What you will do
Reproduce every entry below precisely; do not include the pictures.

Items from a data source

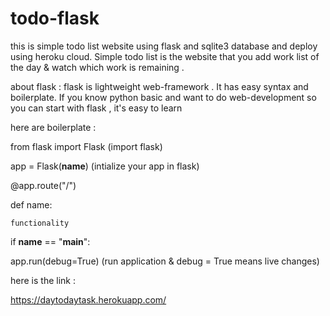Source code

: # todo-flask

this is simple todo list website using flask and sqlite3 database and deploy using heroku cloud. 
Simple todo list is the website that you add work list of the day & watch which work is remaining . 

about flask :
flask is lightweight web-framework . It has easy syntax and boilerplate. If you know python basic and want to do web-development so you can start with flask , it's easy to learn 

here are boilerplate :

from flask import Flask (import flask)

app = Flask(__name__) (intialize your app in flask)

@app.route("/")

def name:

	functionality
  
if __name__ == "__main__":

   app.run(debug=True)    (run application & debug = True means live changes)


here is the link :

https://daytodaytask.herokuapp.com/


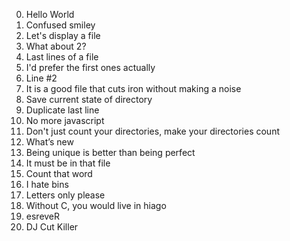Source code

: 0. Hello World
1. Confused smiley
2. Let's display a file
3. What about 2?
4. Last lines of a file
5. I'd prefer the first ones actually
6. Line #2
7. It is a good file that cuts iron without making a noise
8. Save current state of directory
9. Duplicate last line
10. No more javascript
11. Don't just count your directories, make your directories count
12. What’s new
13. Being unique is better than being perfect
14. It must be in that file
15. Count that word
17. I hate bins
18. Letters only please 
20. Without C, you would live in hiago
21. esreveR
22. DJ Cut Killer
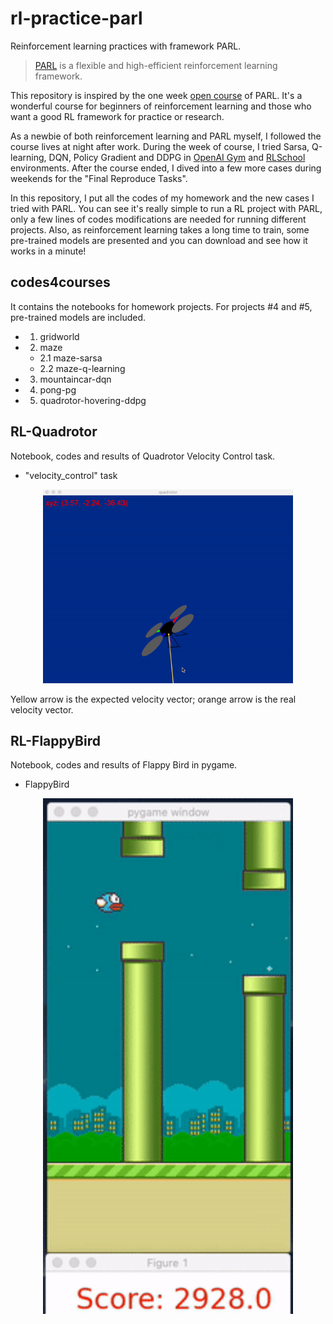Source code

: # rl-practice-parl
Reinforcement learning practices with framework PARL.

> [PARL](https://github.com/PaddlePaddle/PARL) is a flexible and high-efficient reinforcement learning framework.

This repository is inspired by the one week [open course](https://aistudio.baidu.com/aistudio/education/group/info/1335)
of PARL. It's a wonderful course for beginners of reinforcement learning and those who want a good RL framework for 
practice or research.

As a newbie of both reinforcement learning and PARL myself, I followed the course lives at night after work. During the
week of course, I tried Sarsa, Q-learning, DQN, Policy Gradient and DDPG in [OpenAI Gym](https://gym.openai.com/) and 
[RLSchool](https://github.com/PaddlePaddle/RLSchool) environments. After the course ended, I dived into a few more 
cases during weekends for the "Final Reproduce Tasks".

In this repository, I put all the codes of my homework and the new cases I tried with PARL. You can see it's really
simple to run a RL project with PARL, only a few lines of codes modifications are needed for running different projects.
Also, as reinforcement learning takes a long time to train, some pre-trained models are presented and you can download
and see how it works in a minute!

## codes4courses
It contains the notebooks for homework projects. For projects #4 and #5, pre-trained models are included.
- 1. gridworld
- 2. maze 
    - 2.1 maze-sarsa 
    - 2.2 maze-q-learning 
- 3. mountaincar-dqn 
- 4. pong-pg
- 5. quadrotor-hovering-ddpg

## RL-Quadrotor
Notebook, codes and results of Quadrotor Velocity Control task.

- "velocity_control" task

<div align="center"><img src="./RL-Quadrotor/demo_quadrotor_velocity.gif" width="400"/></div>

Yellow arrow is the expected velocity vector; orange arrow is the real velocity vector.

## RL-FlappyBird
Notebook, codes and results of Flappy Bird in pygame.

- FlappyBird

<div align="center"><img src="./RL-FlappyBird/demo_flappybird.gif" width="400"/></div>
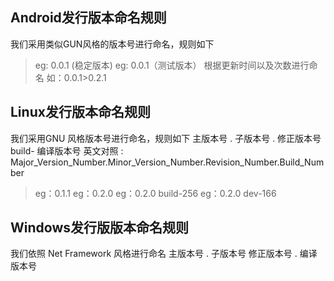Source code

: ## Android发行版本命名规则
我们采用类似GUN风格的版本号进行命名，规则如下
> eg: 0.0.1 (稳定版本)
> eg: 0.0.1（测试版本）
根据更新时间以及次数进行命名
> 如：0.0.1>0.2.1

## Linux发行版本命名规则

 我们采用GNU 风格版本号进行命名，规则如下
主版本号 . 子版本号 . 修正版本号 build- 编译版本号 
英文对照 : Major_Version_Number.Minor_Version_Number.Revision_Number.Build_Number
> eg：0.1.1
> eg：0.2.0
> eg：0.2.0 build-256
> eg：0.2.0 dev-166

## Windows发行版版本命名规则

我们依照 Net Framework 风格进行命名
主版本号 . 子版本号 修正版本号 . 编译版本号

Response area
Source code

: # todo-flask

this is simple todo list website using flask and sqlite3 database and deploy using heroku cloud. 
Simple todo list is the website that you add work list of the day & watch which work is remaining . 

about flask :
flask is lightweight web-framework . It has easy syntax and boilerplate. If you know python basic and want to do web-development so you can start with flask , it's easy to learn 

here are boilerplate :

from flask import Flask (import flask)

app = Flask(__name__) (intialize your app in flask)

@app.route("/")

def name:

	functionality
  
if __name__ == "__main__":

   app.run(debug=True)    (run application & debug = True means live changes)


here is the link :

https://daytodaytask.herokuapp.com/


Source code

: 0. Hello World
1. Confused smiley
2. Let's display a file
3. What about 2?
4. Last lines of a file
5. I'd prefer the first ones actually
6. Line #2
7. It is a good file that cuts iron without making a noise
8. Save current state of directory
9. Duplicate last line
10. No more javascript
11. Don't just count your directories, make your directories count
12. What’s new
13. Being unique is better than being perfect
14. It must be in that file
15. Count that word
17. I hate bins
18. Letters only please 
20. Without C, you would live in hiago
21. esreveR
22. DJ Cut Killer
Source code

: # rl-practice-parl
Reinforcement learning practices with framework PARL.

> [PARL](https://github.com/PaddlePaddle/PARL) is a flexible and high-efficient reinforcement learning framework.

This repository is inspired by the one week [open course](https://aistudio.baidu.com/aistudio/education/group/info/1335)
of PARL. It's a wonderful course for beginners of reinforcement learning and those who want a good RL framework for 
practice or research.

As a newbie of both reinforcement learning and PARL myself, I followed the course lives at night after work. During the
week of course, I tried Sarsa, Q-learning, DQN, Policy Gradient and DDPG in [OpenAI Gym](https://gym.openai.com/) and 
[RLSchool](https://github.com/PaddlePaddle/RLSchool) environments. After the course ended, I dived into a few more 
cases during weekends for the "Final Reproduce Tasks".

In this repository, I put all the codes of my homework and the new cases I tried with PARL. You can see it's really
simple to run a RL project with PARL, only a few lines of codes modifications are needed for running different projects.
Also, as reinforcement learning takes a long time to train, some pre-trained models are presented and you can download
and see how it works in a minute!

## codes4courses
It contains the notebooks for homework projects. For projects #4 and #5, pre-trained models are included.
- 1. gridworld
- 2. maze 
    - 2.1 maze-sarsa 
    - 2.2 maze-q-learning 
- 3. mountaincar-dqn 
- 4. pong-pg
- 5. quadrotor-hovering-ddpg

## RL-Quadrotor
Notebook, codes and results of Quadrotor Velocity Control task.

- "velocity_control" task

<div align="center"><img src="./RL-Quadrotor/demo_quadrotor_velocity.gif" width="400"/></div>

Yellow arrow is the expected velocity vector; orange arrow is the real velocity vector.

## RL-FlappyBird
Notebook, codes and results of Flappy Bird in pygame.

- FlappyBird

<div align="center"><img src="./RL-FlappyBird/demo_flappybird.gif" width="400"/></div>
Source code

: ## Android发行版本命名规则
我们采用类似GUN风格的版本号进行命名，规则如下
> eg: 0.0.1 (稳定版本)
> eg: 0.0.1（测试版本）
根据更新时间以及次数进行命名
> 如：0.0.1>0.2.1

## Linux发行版本命名规则

 我们采用GNU 风格版本号进行命名，规则如下
主版本号 . 子版本号 . 修正版本号 build- 编译版本号 
英文对照 : Major_Version_Number.Minor_Version_Number.Revision_Number.Build_Number
> eg：0.1.1
> eg：0.2.0
> eg：0.2.0 build-256
> eg：0.2.0 dev-166

## Windows发行版版本命名规则

我们依照 Net Framework 风格进行命名
主版本号 . 子版本号 修正版本号 . 编译版本号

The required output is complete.